Stored entries
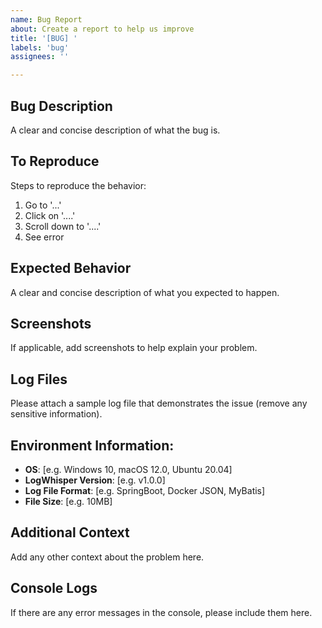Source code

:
 ```yaml
---
name: Bug Report
about: Create a report to help us improve
title: '[BUG] '
labels: 'bug'
assignees: ''

---
```


## Bug Description
A clear and concise description of what the bug is.

## To Reproduce
Steps to reproduce the behavior:
1. Go to '...'
2. Click on '....'
3. Scroll down to '....'
4. See error

## Expected Behavior
A clear and concise description of what you expected to happen.

## Screenshots
If applicable, add screenshots to help explain your problem.

## Log Files
Please attach a sample log file that demonstrates the issue (remove any sensitive information).

## Environment Information:
 - **OS**: [e.g. Windows 10, macOS 12.0, Ubuntu 20.04]
 - **LogWhisper Version**: [e.g. v1.0.0]
 - **Log File Format**: [e.g. SpringBoot, Docker JSON, MyBatis]
 - **File Size**: [e.g. 10MB]

## Additional Context
Add any other context about the problem here.

## Console Logs
If there are any error messages in the console, please include them here.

## PROBLEM DESCRIPTION
Please return only the lines from the one that contains "## Console Logs" through the final line of the entries, each exactly as written.

## ANSWER SECTION
## Console Logs
If there are any error messages in the console, please include them here.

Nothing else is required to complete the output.